The Village of Port Jefferson is soon putting a lengthy legal battle with Long Island Power Authority in its rearview mirror, though the future of the property that houses Port Jefferson Power Station is still on the road ahead.

Bob Foxen, chief executive officer of Global Common LLC, a company dedicated to establishing energy partnerships and projects beneficial to its clients, was contracted by the village to study alternative future uses for the site. He presented options to the village board of trustees during a brainstorming session at a public meeting Sept. 17.

“I guess the goal is to try, to the degree possible, to make the people of Port Jefferson whole, or close to whole, assuming they lose some tax revenue,” Foxen said during his presentation.

Village Mayor Margot Garant expressed an interest for the village to formulate a plan of action for the site.

“Once we have our tax grievance settlement behind us, or we know that we’re at kind of a pause, the next question is ‘Now what?’” she said. “We want to advocate for a repurposing of the site to keep us viable on the grid.”

The village is among the municipalities preparing to imminently announce settlement terms with LIPA to resolve near-decade-long litigation regarding the property tax assessment of the plant, which the utility has argued is too high based on decreasing energy demand. Port Jeff has advocated for the refurbishment and repowering of its baseload plant to update its decades-old technology and to justify the property’s tax assessment.

By 2027, the power purchase agreement between LIPA and National Grid expires, and to resolve the tax certiorari challenges, LIPA negotiated with the village a nine-year “glide path” for tax revenue reductions to coincide with the agreement expiration, according to village attorney Brian Egan. The glide path includes gradual percentage reductions in assessed valuation on the property, deeming baseload repowering an unlikely future outcome. In addition, Caithness Energy LLC’s 2014 plans to construct a new 600-megawatt plant in Yaphank were revived temporarily by Town of Brookhaven’s town board this past summer, though the expiration of the company’s special-use permit for the site has put the plans back in doubt. If constructed, the Yaphank plant would further cloud the future of the Port Jeff plant.

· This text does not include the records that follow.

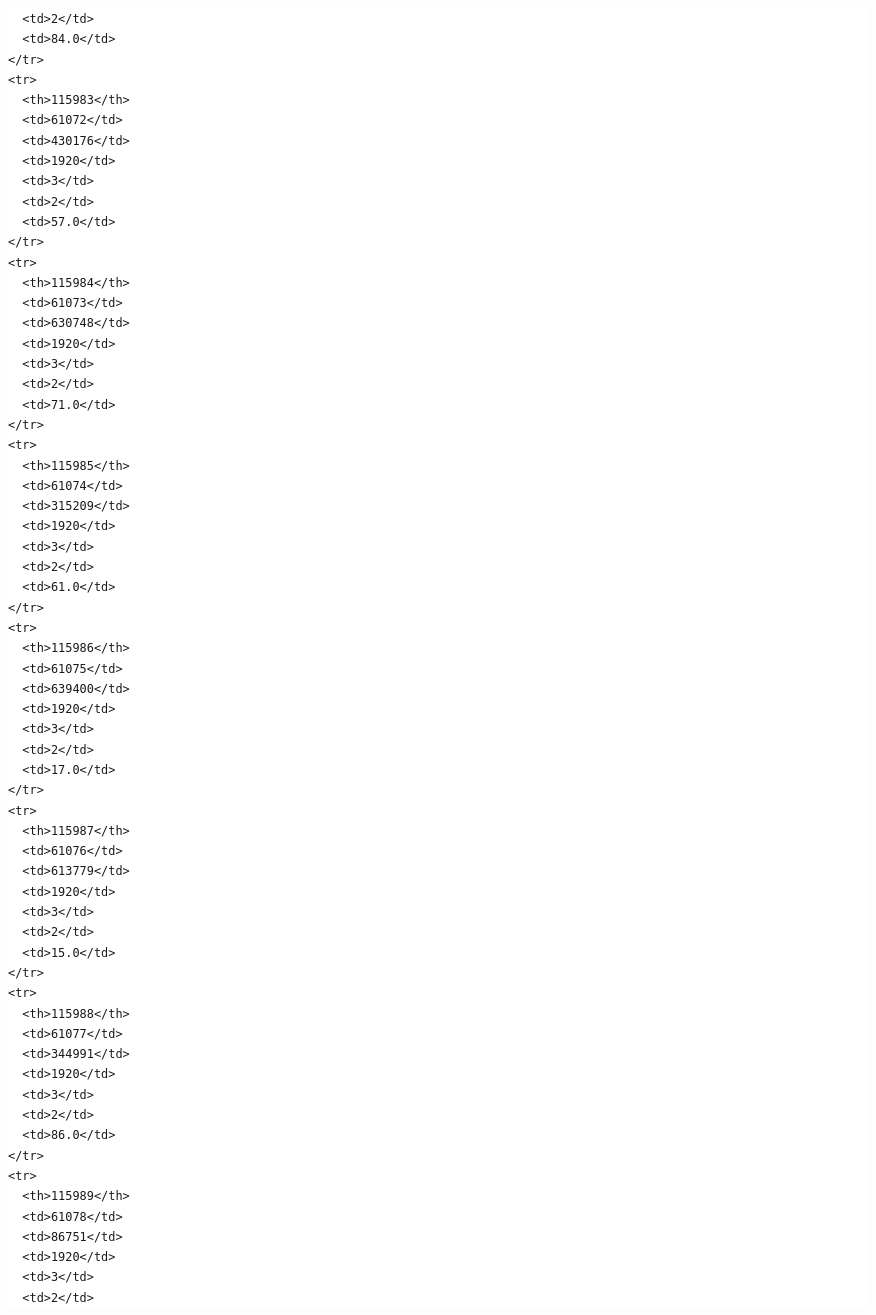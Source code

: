       <td>2</td>
      <td>84.0</td>
    </tr>
    <tr>
      <th>115983</th>
      <td>61072</td>
      <td>430176</td>
      <td>1920</td>
      <td>3</td>
      <td>2</td>
      <td>57.0</td>
    </tr>
    <tr>
      <th>115984</th>
      <td>61073</td>
      <td>630748</td>
      <td>1920</td>
      <td>3</td>
      <td>2</td>
      <td>71.0</td>
    </tr>
    <tr>
      <th>115985</th>
      <td>61074</td>
      <td>315209</td>
      <td>1920</td>
      <td>3</td>
      <td>2</td>
      <td>61.0</td>
    </tr>
    <tr>
      <th>115986</th>
      <td>61075</td>
      <td>639400</td>
      <td>1920</td>
      <td>3</td>
      <td>2</td>
      <td>17.0</td>
    </tr>
    <tr>
      <th>115987</th>
      <td>61076</td>
      <td>613779</td>
      <td>1920</td>
      <td>3</td>
      <td>2</td>
      <td>15.0</td>
    </tr>
    <tr>
      <th>115988</th>
      <td>61077</td>
      <td>344991</td>
      <td>1920</td>
      <td>3</td>
      <td>2</td>
      <td>86.0</td>
    </tr>
    <tr>
      <th>115989</th>
      <td>61078</td>
      <td>86751</td>
      <td>1920</td>
      <td>3</td>
      <td>2</td>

Foxen admitted the options he brought ready to present during the meeting were dependent on Caithness II never getting off the ground, an outcome that is very much in doubt. The options also consider New York Gov. Andrew Cuomo’s (D) stated goal from 2016 that 50 percent of the state’s power come from renewable sources by 2030.

The consultant suggested turning the site into a 200- to 300-megawatt plant powered by peaking units or smaller energy generation systems capable of firing up only in times of high demand, as its best option. The units operate using gas or liquid fuel, though they are viewed as efficient supplements to renewable energy sources like wind and solar, which can’t handle demand on their own.

“I think it does help support renewables,” Foxen said of peaking unit plants, adding that financing the work needed to repurpose the site in this way would be hard to establish without a new power purchasing agreement with LIPA. Village officials are set to meet Sept. 20 with representatives from private Finnish company Wartsila to discuss the feasibility of installing peaking unit technology at the Port Jeff plant.

Foxen’s other brainstormed options included establishing the village as a municipal electrical utility, meaning it would assume control of energy distribution from the plant to customers to power homes, though he called the option costly and time consuming; and taking over energy distribution and limiting it to private customers at a reduced rate for businesses in specific industries that have high-energy demand, like data storage centers, for example, which could even be housed on the vacant site.

“It would be kind of an interesting magnet for a data center or somebody like that — saving money on energy might be a draw,” Foxen said.